§ What you should do:
The answer must consist of each line below that holds the word "with", copied as it stands.

Stored data entries:
⁂
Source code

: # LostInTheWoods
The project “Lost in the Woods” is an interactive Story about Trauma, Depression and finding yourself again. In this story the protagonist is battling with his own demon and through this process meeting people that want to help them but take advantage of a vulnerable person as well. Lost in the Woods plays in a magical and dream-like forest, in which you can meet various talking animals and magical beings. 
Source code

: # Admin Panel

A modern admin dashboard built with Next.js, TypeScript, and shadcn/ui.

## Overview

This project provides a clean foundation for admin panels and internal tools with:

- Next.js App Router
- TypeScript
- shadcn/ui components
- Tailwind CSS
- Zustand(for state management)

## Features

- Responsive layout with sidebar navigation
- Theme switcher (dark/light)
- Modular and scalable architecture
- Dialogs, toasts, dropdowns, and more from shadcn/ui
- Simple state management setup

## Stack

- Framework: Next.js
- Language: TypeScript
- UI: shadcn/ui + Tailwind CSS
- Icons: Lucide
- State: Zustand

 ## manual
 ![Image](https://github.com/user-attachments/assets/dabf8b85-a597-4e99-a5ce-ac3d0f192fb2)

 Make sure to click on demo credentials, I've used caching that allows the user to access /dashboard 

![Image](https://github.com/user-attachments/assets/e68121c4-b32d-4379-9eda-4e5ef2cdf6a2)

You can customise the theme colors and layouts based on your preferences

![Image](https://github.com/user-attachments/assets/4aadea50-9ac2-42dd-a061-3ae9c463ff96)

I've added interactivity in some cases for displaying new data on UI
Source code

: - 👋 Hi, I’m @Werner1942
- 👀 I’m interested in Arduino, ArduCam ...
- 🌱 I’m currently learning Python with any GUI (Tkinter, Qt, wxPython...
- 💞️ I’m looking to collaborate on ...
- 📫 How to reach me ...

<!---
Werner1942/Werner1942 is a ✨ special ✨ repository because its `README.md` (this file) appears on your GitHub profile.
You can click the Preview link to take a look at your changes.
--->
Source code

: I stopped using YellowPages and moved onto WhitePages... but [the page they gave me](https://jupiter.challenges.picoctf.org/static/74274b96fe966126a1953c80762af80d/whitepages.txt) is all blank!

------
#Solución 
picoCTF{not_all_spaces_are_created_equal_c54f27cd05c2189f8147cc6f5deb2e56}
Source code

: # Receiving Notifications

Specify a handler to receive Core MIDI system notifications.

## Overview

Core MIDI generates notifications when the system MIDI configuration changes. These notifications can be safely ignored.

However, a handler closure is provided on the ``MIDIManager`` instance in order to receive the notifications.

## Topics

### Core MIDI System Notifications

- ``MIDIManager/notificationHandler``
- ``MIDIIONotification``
⁂
§ Task answer:
The project “Lost in the Woods” is an interactive Story about Trauma, Depression and finding yourself again. In this story the protagonist is battling with his own demon and through this process meeting people that want to help them but take advantage of a vulnerable person as well. Lost in the Woods plays in a magical and dream-like forest, in which you can meet various talking animals and magical beings. 
A modern admin dashboard built with Next.js, TypeScript, and shadcn/ui.
This project provides a clean foundation for admin panels and internal tools with:
- Responsive layout with sidebar navigation
- 🌱 I’m currently learning Python with any GUI (Tkinter, Qt, wxPython...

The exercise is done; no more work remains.